__ACTION ITEM__. Working from the records below, repeat exactly the lines starting at the line that contains "pro svou toleranci" and ending at the line that contains "pěstování i~na zamokřených", inclusive.

__DATA FOR THIS TASK__.
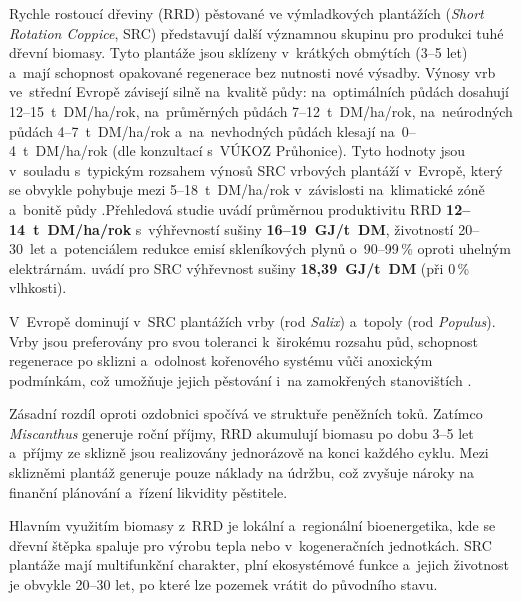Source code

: Rychle rostoucí dřeviny (RRD) pěstované ve výmladkových plantážích
(\textit{Short Rotation Coppice}, SRC) představují další významnou
skupinu pro produkci tuhé dřevní biomasy. Tyto plantáže jsou sklízeny
v~krátkých obmýtích (3--5 let) a~mají schopnost opakované regenerace
bez nutnosti nové výsadby. Výnosy vrb ve~střední Evropě závisejí
silně na~kvalitě půdy: na~optimálních půdách dosahují
12--15~t~DM/ha/rok, na~průměrných půdách 7--12~t~DM/ha/rok,
na~neúrodných půdách 4--7~t~DM/ha/rok a~na~nevhodných půdách
klesají na~0--4~t~DM/ha/rok (dle konzultací s~VÚKOZ Průhonice). Tyto
hodnoty jsou v~souladu s~typickým rozsahem výnosů SRC vrbových plantáží
v~Evropě, který se obvykle pohybuje mezi 5--18~t~DM/ha/rok v~závislosti
na~klimatické zóně a~bonitě půdy \citep{dimitriou_2015}.Přehledová studie \citet{Rodrigues2021} uvádí průměrnou produktivitu
RRD \textbf{12--14~t~DM/ha/rok} s~výhřevností sušiny
\textbf{16--19~GJ/t~DM}, životností 20--30~let a~potenciálem redukce
emisí skleníkových plynů o~90--99\,\% oproti
uhelným elektrárnám. \citet{ThetaMetodika2024} uvádí pro SRC výhřevnost
sušiny \textbf{18{,}39~GJ/t~DM} (při 0\,\% vlhkosti).

V~Evropě dominují v~SRC plantážích vrby (rod \textit{Salix}) a~topoly 
(rod \textit{Populus}). Vrby jsou preferovány 
pro svou toleranci k~širokému rozsahu půd, schopnost regenerace po sklizni 
a~odolnost kořenového systému vůči anoxickým podmínkám, což umožňuje jejich 
pěstování i~na zamokřených stanovištích \citep{dimitriou_2015}.

Zásadní rozdíl oproti ozdobnici spočívá ve struktuře peněžních toků. Zatímco \textit{Miscanthus} generuje roční příjmy, RRD akumulují biomasu po dobu 3--5 let a~příjmy ze sklizně jsou realizovány jednorázově na konci každého cyklu. Mezi sklizněmi plantáž generuje pouze náklady na údržbu, což zvyšuje nároky na finanční plánování a~řízení likvidity pěstitele.



Hlavním využitím biomasy z~RRD je lokální a~regionální bioenergetika, kde se dřevní štěpka spaluje pro výrobu tepla nebo v~kogeneračních jednotkách. SRC plantáže mají multifunkční charakter, plní ekosystémové funkce a~jejich životnost je obvykle 20--30 let, po které lze pozemek vrátit do původního stavu.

__EXERCISE SOLUTION__.
pro svou toleranci k~širokému rozsahu půd, schopnost regenerace po sklizni 
a~odolnost kořenového systému vůči anoxickým podmínkám, což umožňuje jejich 
pěstování i~na zamokřených stanovištích \citep{dimitriou_2015}.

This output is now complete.